R set name, gender, and major as factor. If something we want to add to these three columns which are not included in original factors, R will use NA to replace it.  Before we solve this problem, we need to figure out what factor is?

First, what is the factor? We could understand the factor in this way. Usually, the variables could be treated as two different types generally which are continuously variable and categorical variable. 

> A **categorical variable** is a variable that can take on one of a limited, and usually fixed, number of possible values, assigning each individual or other unit of observation to a particular group or nominal category on the basis of some qualitative property. 
>
> -- Wikipedia

We use some examples to help us to understand categorical variable. 

1. Usually, we treat gender as two categories, such as Male and Female.
2. Sometimes, we will split age into some categories, teenage, youth, adult and, old man.
3. If you want to buy a new cell phone. All brands are categorical data. Such as apple, Samsang, Xiaomi, OnePlus and so on. 

Now, you could figure out what is categorical variable. You may also notice that some categorical variables have an order but rest are not. For `gender` , Male and Female are same, they do not have an order. However, for `age`, it has  a order like  $teenage < youth < adult < old man$. It depends on your analysis goal and questions to decide whether or not set a variable as a categorical variable.

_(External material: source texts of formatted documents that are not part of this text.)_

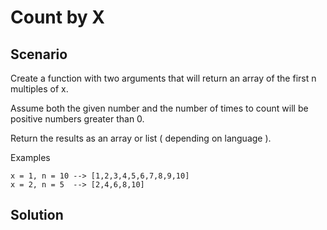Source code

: # Count by X

## Scenario

Create a function with two arguments that will return an array of the first n multiples of x.

Assume both the given number and the number of times to count will be positive numbers greater than 0.

Return the results as an array or list ( depending on language ).

Examples

```
x = 1, n = 10 --> [1,2,3,4,5,6,7,8,9,10]
x = 2, n = 5  --> [2,4,6,8,10]
```

## Solution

In R we use `factor()` to create factor data.

In [14]:
# data without order
cella <- c('Male', 'Femal')
gender <- factor(cella, ordered = FALSE)
# data withe order
cellb <- c('Bachelor', 'Master', "Ph.D")
degree <- factor(cellb, ordered = TRUE)

In [15]:
gender

In [16]:
degree

We could find, if we set `order = TRUE`, the R will show us an order.  Here the order is the default which based on position. If you want to set your order, you could use the following method.

In [17]:
# data with own order
cellc <- c('Samsung', 'Apple', 'Xiaomi', 'OnePlus')
phone <- factor(cellc, ordered = TRUE, levels = c('Apple', 'Xiaomi', 'Samsung', 'OnePlus'))
phone

Sometimes, we already have a certain level, in this case, we could combine `factor()` and `level()`to do something interesting. 

In [18]:
celld <- c(1, 3, 2, 3, 3, 3, 2, 2, 1, 3, 2, 1)
fdata <- factor(celld)
levels(fdata) <- c('I', 'II', 'III')
fdata

See, we the transfer `double` data to the `factor` data. This method will help us save a lot of time if we want to input a tremendous amount of categorical data. 

Here are basic operations about `factor	` in R. Last thing we need to pay attention before we solve the error.  When we create a data frame, R will consider character as factor.  In this case, if we want to add a new item to these variables, this item should be an exit at the original level. 

In [19]:
test <- factor(c('a', 'b', 'c'))
test

In [20]:
# Try to add a new item
test[4] <- 'd' 

“invalid factor level, NA generated”

In [21]:
# R use NA to replace
test

In [22]:
# add an item already existed in original factor level
test[5] <- 'a'
test

Now, we know the reason for the error and need to transfer factor to character then we could add a new item. The`as.character()` function coulde help us..

In [23]:
df_2

studentID,name,age,gender,major,GPA
1,Shawn,21,M,STAT,3.1
2,Jack,22,M,CS,3.2
3,Peter,22,M,EDU,3.3
4,Mary,19,F,STAT,3.4
5,,25,F,,2.5


In [24]:
df_2$name <- as.character(df_2$name)
df_2$major <- as.character((df_2$major))
df_2 <- rbind(df_2, c(6, 'Jack', 25, 'M', 'EE', 2.5))
# Use str() to check structure information again
str(df_2)

'data.frame':	6 obs. of  6 variables:
 $ studentID: chr  "1" "2" "3" "4" ...
 $ name     : chr  "Shawn" "Jack" "Peter" "Mary" ...
 $ age      : chr  "21" "22" "22" "19" ...
 $ gender   : Factor w/ 2 levels "F","M": 2 2 2 1 1 2
 $ major    : chr  "STAT" "CS" "EDU" "STAT" ...
 $ GPA      : chr  "3.1" "3.2" "3.3" "3.4" ...


In [25]:
# We are successful add a new row without missing values
df_2[6, ]

Unnamed: 0,studentID,name,age,gender,major,GPA
6,6,Jack,25,M,EE,2.5


OK, we solved the error and finished this tutorial.

Next time, we will talk about the `list` in R, it will be short.

See you!